Este fin de semana Colombia también vivió una elección presidencial con sorpresas, donde los partidos que tradicionalmente disputaban la presidencia no pasaron a la segunda vuelta, irrumpiendo dos candidatos con propuestas más populistas. La sorpresa la dio el candidato Hernández, quien enarbola principalmente la anticorrupción como bandera de lucha. Así, vuelve a ocurrir -lo que en varios otros países de la región, como el propio Chile- el desplome de los partidos políticos más tradicionales y el surgimiento de nuevos liderazgos que hacen eco de las principales preocupaciones y prioridades ciudadanas.
Uno de los casos más emblemáticos es el de El Salvador. Un joven Nayib Bukele dejó atrás el tradicional bipartidismo de ese país al convertirse en su Presidente con mayoría absoluta el 2019. De inmediato mostró una diferencia con políticos tradicionales, gobernando a través de redes sociales y convirtiéndose casi en una figura pop, llevando a cabo medidas populares contra las pandillas y el crimen organizado, aunque implicase la violación de derechos humanos. Esto le llevó a ir cooptando diversas entidades claves como contrapesos al Poder Ejecutivo, como la Sala Constitucional y la Fiscalía General.

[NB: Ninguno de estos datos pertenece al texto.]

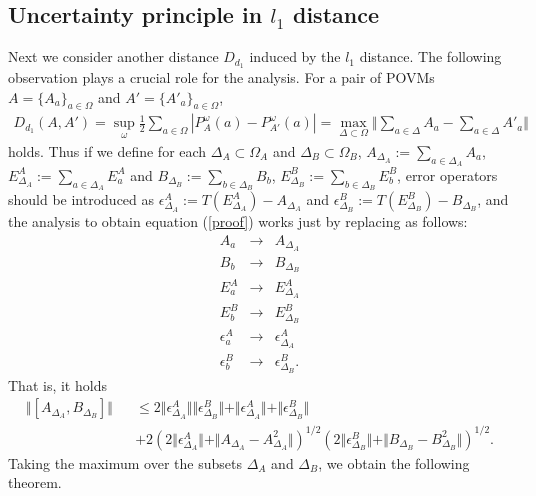 \documentclass[showpacs,preprintnumbers,amsmath,amssymb]{revtex4}
\begin{document}
\subsection{Uncertainty principle in $l_1$ distance}
Next we consider another distance $D_{d_1}$ induced by 
the $l_1$ distance. 
The following observation \cite{Werner} plays a crucial role 
for the analysis. For a pair of POVMs $A=\{A_a\}_{a\in \Omega}$
and $A'=\{A'_a\}_{a\in \Omega}$,  
\begin{eqnarray*}
D_{d_1}(A,A')=\sup_{\omega}\frac{1}{2}
\sum_{a\in \Omega}
|P^\omega_A(a)-P^\omega_{A'}(a)|
=\max_{\Delta \subset \Omega}
\Vert \sum_{a\in \Delta}A_a
-\sum_{a\in \Delta}A'_a\Vert
\end{eqnarray*}
holds. Thus if we define for each $\Delta_A \subset \Omega_A$ 
and $\Delta_B \subset \Omega_B$, 
$A_{\Delta_A}:=\sum_{a\in \Delta_A}A_a$, 
$E^A_{\Delta_A}:=\sum_{a\in \Delta_A}E^A_a$
 and 
$B_{\Delta_B}:=\sum_{b\in \Delta_B}B_b$, 
$E^B_{\Delta_B}:=\sum_{b\in \Delta_B}E^B_b$, 
error operators should be introduced as
$\epsilon^A_{\Delta_A}:=T(E^A_{\Delta_A})-A_{\Delta_A}$
and $\epsilon^B_{\Delta_B}:=T(E^B_{\Delta_B})-
B_{\Delta_B}$, and the analysis to obtain 
equation (\ref{proof})
works 
just by replacing as follows:
\begin{eqnarray*}
A_a &\to& A_{\Delta_A} \\
B_b &\to& B_{\Delta_B} \\
E^A_a &\to& E^A_{\Delta_A}\\
E^B_b &\to& E^B_{\Delta_B} \\
\epsilon^A_a &\to& \epsilon^A_{\Delta_A}\\
\epsilon^B_b &\to& \epsilon^B_{\Delta_B}.
\end{eqnarray*}
That is, it holds
\begin{eqnarray*}
\Vert [A_{\Delta_A},B_{\Delta_B}]
\Vert &&
\leq 2\Vert \epsilon^A_{\Delta_A}
 \Vert \Vert \epsilon^B_{\Delta_B} \Vert 
+\Vert \epsilon^A_{\Delta_A} \Vert +\Vert \epsilon^B_{\Delta_B}
 \Vert 
\\
&&
+2(2\Vert \epsilon^A_{\Delta_A}
\Vert +\Vert A_{\Delta_A}-A_{\Delta_A}^2\Vert
)^{1/2}
(2\Vert \epsilon^B_{\Delta_B}\Vert +\Vert B_{\Delta_B}
-B_{\Delta_B}^2\Vert
)^{1/2}.
\end{eqnarray*}
Taking the maximum over the subsets $\Delta_A$ and $\Delta_B$, 
we obtain the following theorem.
\end{document}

Como relata el libro “Cómo mueren las democracias”, de Ziblatt y Levitsky, en pleno siglo XXI los golpes de Estado tan comunes en el siglo anterior son reemplazados por autócratas que con propuestas y discursos mesiánicos y populistas logran ir capturando toda la institucionalidad, incluidas aquellas entidades destinadas a controlarlos o, al menos, ejercer un contrapeso. De este modo, con las herramientas que les da la democracia, la van socavando desde dentro. Esto se ha visto en Estados Unidos, Polonia, Hungría, Nicaragua, Venezuela, entre otros lugares.

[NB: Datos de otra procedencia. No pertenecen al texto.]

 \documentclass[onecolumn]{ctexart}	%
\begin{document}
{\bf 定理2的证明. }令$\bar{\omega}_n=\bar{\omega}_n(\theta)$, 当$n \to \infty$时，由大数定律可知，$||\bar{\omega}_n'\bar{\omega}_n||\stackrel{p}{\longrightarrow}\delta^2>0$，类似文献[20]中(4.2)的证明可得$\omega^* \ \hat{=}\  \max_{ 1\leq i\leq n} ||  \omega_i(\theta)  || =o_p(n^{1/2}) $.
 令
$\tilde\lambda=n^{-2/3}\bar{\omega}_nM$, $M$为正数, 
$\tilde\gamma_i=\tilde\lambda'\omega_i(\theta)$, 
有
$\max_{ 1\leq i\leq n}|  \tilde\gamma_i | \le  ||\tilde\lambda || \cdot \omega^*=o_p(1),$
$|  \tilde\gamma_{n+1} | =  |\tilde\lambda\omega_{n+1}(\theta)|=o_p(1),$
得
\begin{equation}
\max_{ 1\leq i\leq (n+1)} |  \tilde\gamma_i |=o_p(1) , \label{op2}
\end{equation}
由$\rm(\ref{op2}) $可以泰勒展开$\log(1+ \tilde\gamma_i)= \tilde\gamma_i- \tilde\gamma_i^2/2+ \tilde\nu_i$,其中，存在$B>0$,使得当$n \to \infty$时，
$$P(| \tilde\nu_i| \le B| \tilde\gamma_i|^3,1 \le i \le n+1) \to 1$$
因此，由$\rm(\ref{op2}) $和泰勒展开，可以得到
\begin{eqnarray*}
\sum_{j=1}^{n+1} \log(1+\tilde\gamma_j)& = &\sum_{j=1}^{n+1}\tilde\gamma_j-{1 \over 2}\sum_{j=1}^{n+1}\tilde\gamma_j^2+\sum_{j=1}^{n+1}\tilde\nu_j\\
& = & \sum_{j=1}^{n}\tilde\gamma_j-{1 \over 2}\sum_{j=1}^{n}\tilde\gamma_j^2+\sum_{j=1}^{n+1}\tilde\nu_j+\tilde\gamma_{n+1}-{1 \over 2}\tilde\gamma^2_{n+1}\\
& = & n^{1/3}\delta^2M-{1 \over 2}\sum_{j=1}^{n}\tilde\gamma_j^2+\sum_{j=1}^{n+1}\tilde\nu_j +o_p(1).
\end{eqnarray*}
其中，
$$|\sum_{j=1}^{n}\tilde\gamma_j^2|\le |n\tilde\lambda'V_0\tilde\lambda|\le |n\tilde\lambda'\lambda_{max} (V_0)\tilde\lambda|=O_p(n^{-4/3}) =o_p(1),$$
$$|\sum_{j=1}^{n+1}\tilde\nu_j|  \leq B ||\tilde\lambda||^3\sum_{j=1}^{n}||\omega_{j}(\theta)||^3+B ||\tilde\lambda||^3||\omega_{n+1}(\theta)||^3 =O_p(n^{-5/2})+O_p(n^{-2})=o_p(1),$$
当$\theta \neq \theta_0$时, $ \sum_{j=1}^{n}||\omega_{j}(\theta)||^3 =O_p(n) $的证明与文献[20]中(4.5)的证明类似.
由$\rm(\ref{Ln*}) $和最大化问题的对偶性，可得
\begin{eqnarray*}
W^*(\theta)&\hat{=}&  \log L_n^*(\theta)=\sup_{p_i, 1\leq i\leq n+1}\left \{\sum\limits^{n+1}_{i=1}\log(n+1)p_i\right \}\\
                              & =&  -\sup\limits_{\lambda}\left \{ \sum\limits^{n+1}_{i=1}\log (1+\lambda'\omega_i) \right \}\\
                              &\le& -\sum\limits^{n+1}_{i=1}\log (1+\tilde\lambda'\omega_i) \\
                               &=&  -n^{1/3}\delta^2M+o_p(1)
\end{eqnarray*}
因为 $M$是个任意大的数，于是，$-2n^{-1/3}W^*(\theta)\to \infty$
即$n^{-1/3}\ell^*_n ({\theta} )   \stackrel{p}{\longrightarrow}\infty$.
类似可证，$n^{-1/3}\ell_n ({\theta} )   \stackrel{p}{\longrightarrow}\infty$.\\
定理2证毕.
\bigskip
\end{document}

Una de las formas que tienen de llegar al poder estas personas son los discursos anticorrupción y anti las élites políticas tradicionales. El derrumbe e incapacidad de los partidos y gobiernos de canalizar las inquietudes y demandas ciudadanas y la falta de confianza en sus instituciones lleva a apoyar a estos nuevos rostros, quienes además generalmente prometen terminar con la corrupción -bastante incrustada en nuestra región- con medidas facilistas y de bajo impacto real. No es raro luego que estas mismas personas terminen incluso acusadas de corrupción y abuso de poder, por lo que su compromiso real con acabar con este mal es más bien utilitario y electoral.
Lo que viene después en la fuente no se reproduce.